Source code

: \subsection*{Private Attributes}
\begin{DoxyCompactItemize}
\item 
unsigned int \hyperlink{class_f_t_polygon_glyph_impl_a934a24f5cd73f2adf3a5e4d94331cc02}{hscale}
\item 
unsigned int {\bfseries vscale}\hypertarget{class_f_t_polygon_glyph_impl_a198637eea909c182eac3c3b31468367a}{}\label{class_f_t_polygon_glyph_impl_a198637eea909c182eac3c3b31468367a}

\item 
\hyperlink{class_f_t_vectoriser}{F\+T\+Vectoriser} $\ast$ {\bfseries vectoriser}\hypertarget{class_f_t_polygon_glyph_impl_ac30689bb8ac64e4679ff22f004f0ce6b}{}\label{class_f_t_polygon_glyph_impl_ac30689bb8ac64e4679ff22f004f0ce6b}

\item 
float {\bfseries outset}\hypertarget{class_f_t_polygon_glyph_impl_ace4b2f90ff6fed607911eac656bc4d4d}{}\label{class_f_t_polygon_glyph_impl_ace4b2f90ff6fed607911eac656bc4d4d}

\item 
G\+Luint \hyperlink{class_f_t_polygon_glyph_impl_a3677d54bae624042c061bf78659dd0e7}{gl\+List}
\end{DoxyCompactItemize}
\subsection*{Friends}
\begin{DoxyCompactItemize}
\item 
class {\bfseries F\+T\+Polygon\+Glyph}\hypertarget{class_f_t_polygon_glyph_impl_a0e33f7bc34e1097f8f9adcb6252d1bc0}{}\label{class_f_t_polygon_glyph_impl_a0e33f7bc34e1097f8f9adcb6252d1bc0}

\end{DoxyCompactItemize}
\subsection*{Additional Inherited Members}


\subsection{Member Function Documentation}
----------------------------------------
What to produce => Copy each line of the listing that contains the string "unsigned".

Your response =>
unsigned int \hyperlink{class_f_t_polygon_glyph_impl_a934a24f5cd73f2adf3a5e4d94331cc02}{hscale}
unsigned int {\bfseries vscale}\hypertarget{class_f_t_polygon_glyph_impl_a198637eea909c182eac3c3b31468367a}{}\label{class_f_t_polygon_glyph_impl_a198637eea909c182eac3c3b31468367a}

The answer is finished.